On December 9, 1956, sixty-two lives were lost, including five CFL football players, when TCA Flight 810 crashed into Mount Slesse in the Chilliwack area. The Canadair North Star aircraft, operated by Trans Canada Airlines, is a version of the Douglas DC-4 that used four Rolls-Royce Merlin V12 piston engines instead of Pratt & Witney R-2000 radial engines used in the Douglas version.
Flight 810, on its way from Vancouver to Calgary, encountered severe icing and turbulence over the mountains. It was one of the worst air disasters in the world at the time and is still sixth worst in Canadian history.
Over the years, Chilliwack Search & Rescue has grown to meet the increasing demands for its services. From ten tasks annually in the 1980’s, Chilliwack Search and Rescue is currently called out more than 75 times a year.
Official agencies enlisted the help of experienced mountaineers and skilled local volunteers to search for the wreckage. Remoteness and the difficult terrain prevented the crash site from being found until May, 1957, five months later. It was located by mountaineers Elfrida Pigou, Geoffrey Walker, and David Cathcart at 7,600 feet on Mount Slesse and on the snow field 2,000 feet below. The crash site is now a protected area and remains highly inaccessible.
During the Mt. Slesse search, the need for a skilled, structured rescue group was recognized and as a result the Chilliwack Emergency Rescue Corps was formed. In the 1970’s, with the formation of the Provincial Emergency Program, the Corps was revitalized and renamed Chilliwack Volunteer Rescue. A few years later we changed our name to Chilliwack Search and Rescue.
hilliwack Search and Rescue is a volunteer organization working under the direction of the Royal Canadian Mounted Police (RCMP), Emergency Management British Columbia (EMBC), Emergency Health Services, the Coroner, and in coordination with the Chilliwack Fire Department.
As an example of services provided by Chilliwack Search and Rescue, in one day on August 3, 2013 there were four separate incidents requiring response. It was an extremely busy day for Chilliwack rescue crews. Two were recreational vehicles driven over embankments (an ATV and a dirt bike), one lost hiker and a pair of swimmers that got stranded. Three of the four rescues needed helicopter extraction. Everyone involved in the day’s mishaps survived.

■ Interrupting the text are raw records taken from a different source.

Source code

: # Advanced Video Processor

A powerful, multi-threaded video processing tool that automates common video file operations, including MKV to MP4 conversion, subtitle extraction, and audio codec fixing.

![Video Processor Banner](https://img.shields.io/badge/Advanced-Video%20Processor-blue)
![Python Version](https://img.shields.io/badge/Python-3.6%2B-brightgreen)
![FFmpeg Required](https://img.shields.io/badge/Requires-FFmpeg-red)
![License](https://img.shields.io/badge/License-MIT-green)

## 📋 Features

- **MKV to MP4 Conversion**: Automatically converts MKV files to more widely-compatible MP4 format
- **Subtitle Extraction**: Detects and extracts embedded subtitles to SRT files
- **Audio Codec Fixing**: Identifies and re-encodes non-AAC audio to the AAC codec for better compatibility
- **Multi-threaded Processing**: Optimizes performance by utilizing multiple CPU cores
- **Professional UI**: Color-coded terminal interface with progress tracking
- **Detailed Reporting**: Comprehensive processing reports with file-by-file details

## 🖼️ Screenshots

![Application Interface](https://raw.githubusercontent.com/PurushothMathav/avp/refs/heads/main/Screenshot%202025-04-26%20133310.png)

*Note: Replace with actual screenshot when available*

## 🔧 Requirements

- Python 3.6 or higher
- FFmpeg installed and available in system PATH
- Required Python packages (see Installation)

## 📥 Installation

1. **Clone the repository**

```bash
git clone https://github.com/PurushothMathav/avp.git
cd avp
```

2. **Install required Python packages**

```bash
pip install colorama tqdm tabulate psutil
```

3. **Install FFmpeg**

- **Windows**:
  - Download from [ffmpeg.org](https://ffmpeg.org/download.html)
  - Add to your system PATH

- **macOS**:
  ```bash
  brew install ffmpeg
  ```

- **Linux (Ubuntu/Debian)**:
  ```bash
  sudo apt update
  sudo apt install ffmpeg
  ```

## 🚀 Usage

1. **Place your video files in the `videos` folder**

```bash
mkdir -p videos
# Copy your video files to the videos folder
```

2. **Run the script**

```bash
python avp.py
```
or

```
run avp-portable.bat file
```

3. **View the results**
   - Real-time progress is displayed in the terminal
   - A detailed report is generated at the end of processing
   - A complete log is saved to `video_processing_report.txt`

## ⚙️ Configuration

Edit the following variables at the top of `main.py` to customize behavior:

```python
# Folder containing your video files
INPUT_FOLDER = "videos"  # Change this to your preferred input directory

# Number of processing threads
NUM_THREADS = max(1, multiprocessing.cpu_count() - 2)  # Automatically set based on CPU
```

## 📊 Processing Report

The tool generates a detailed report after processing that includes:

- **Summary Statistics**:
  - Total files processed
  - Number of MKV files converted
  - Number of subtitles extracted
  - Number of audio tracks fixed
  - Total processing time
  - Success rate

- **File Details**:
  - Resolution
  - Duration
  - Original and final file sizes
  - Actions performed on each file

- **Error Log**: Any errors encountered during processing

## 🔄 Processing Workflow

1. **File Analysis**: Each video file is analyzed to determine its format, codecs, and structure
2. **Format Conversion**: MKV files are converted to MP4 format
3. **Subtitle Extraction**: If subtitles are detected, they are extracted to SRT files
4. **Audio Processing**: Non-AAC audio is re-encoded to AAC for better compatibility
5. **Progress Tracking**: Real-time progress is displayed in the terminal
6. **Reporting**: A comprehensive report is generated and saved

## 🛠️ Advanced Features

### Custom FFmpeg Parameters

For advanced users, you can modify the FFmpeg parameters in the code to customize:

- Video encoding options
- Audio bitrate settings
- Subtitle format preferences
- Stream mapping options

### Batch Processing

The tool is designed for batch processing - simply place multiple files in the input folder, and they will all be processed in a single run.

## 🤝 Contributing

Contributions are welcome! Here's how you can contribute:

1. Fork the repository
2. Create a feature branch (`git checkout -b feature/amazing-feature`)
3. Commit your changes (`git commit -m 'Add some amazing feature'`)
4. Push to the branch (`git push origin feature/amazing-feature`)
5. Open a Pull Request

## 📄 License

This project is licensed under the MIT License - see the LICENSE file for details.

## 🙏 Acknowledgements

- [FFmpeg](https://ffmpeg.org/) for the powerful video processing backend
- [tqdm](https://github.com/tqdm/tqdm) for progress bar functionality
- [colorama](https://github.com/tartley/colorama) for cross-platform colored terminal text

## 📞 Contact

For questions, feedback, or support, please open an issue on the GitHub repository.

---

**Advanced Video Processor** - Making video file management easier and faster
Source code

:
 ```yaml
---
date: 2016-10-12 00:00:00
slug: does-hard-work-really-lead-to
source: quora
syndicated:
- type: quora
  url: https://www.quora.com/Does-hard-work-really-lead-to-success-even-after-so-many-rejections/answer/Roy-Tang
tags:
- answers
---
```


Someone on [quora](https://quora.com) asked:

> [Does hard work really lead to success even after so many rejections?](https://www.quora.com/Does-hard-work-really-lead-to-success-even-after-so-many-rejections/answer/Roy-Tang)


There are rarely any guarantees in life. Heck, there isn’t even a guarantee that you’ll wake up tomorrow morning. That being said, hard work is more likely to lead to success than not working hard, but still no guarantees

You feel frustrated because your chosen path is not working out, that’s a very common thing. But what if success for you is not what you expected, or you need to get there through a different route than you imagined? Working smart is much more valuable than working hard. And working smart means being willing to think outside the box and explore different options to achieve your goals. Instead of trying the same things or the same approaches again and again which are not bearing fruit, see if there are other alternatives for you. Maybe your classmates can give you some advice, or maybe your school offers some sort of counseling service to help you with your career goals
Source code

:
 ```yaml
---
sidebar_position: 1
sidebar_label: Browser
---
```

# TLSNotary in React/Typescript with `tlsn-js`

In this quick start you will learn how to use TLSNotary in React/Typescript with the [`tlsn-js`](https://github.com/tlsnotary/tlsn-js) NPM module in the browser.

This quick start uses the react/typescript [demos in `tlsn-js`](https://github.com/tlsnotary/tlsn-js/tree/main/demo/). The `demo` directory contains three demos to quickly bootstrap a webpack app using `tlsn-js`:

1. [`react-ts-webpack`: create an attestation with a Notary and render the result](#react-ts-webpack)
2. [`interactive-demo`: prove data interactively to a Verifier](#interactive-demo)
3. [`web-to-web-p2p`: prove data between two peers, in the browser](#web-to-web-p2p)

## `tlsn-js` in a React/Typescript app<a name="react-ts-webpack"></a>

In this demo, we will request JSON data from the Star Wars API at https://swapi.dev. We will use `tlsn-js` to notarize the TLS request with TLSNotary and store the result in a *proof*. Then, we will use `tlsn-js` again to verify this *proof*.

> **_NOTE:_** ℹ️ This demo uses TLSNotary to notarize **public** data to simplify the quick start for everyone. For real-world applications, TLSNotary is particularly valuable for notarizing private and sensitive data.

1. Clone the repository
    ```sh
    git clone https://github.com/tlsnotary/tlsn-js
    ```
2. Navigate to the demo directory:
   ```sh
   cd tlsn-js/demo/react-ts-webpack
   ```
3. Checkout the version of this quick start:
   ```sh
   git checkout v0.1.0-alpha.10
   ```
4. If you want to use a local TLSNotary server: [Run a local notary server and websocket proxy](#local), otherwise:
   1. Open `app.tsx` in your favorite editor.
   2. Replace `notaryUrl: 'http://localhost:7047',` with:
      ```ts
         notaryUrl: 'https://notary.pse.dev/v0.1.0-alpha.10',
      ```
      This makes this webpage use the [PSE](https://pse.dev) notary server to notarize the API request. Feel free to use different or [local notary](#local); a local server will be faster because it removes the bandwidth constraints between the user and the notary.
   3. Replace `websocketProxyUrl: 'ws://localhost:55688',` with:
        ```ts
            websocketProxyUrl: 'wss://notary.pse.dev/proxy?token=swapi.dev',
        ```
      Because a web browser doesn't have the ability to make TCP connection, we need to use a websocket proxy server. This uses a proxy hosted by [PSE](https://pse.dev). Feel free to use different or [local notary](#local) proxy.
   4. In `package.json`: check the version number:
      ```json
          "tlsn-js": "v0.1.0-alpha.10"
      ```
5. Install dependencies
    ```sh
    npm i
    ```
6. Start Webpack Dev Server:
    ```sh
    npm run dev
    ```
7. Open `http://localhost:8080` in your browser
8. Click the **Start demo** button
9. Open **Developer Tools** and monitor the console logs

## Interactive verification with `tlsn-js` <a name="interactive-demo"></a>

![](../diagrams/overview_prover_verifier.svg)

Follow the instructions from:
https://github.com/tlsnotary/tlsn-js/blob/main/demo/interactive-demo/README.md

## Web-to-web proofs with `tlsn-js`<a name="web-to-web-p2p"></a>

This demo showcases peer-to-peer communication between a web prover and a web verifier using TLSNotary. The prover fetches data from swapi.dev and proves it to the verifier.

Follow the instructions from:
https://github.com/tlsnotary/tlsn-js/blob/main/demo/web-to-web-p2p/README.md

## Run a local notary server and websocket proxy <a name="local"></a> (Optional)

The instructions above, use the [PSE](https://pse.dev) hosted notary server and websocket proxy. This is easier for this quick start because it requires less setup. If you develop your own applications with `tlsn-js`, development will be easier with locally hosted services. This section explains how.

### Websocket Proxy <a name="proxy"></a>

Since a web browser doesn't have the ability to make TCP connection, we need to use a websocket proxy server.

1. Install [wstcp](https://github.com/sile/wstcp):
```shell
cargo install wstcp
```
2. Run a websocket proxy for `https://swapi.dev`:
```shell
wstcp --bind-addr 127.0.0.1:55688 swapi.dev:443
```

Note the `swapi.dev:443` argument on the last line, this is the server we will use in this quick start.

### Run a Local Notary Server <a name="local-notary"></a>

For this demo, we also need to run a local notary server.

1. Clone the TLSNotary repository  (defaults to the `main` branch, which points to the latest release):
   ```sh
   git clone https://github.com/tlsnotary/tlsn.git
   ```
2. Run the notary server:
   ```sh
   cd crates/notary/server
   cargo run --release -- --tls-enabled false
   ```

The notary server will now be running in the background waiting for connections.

Chilliwack Search and Rescue responds to emergencies anywhere within a 1100 square kilometre area of urban, rural, mountainous, swift water and wilderness terrain. Area boundaries are; west to the Vedder Canal, east to Chilliwack Lake, south to the U.S. border and north to the Fraser River. Chilliwack Search and Rescue is strictly volunteer and are trained in rescues of a difficult and/or technical nature.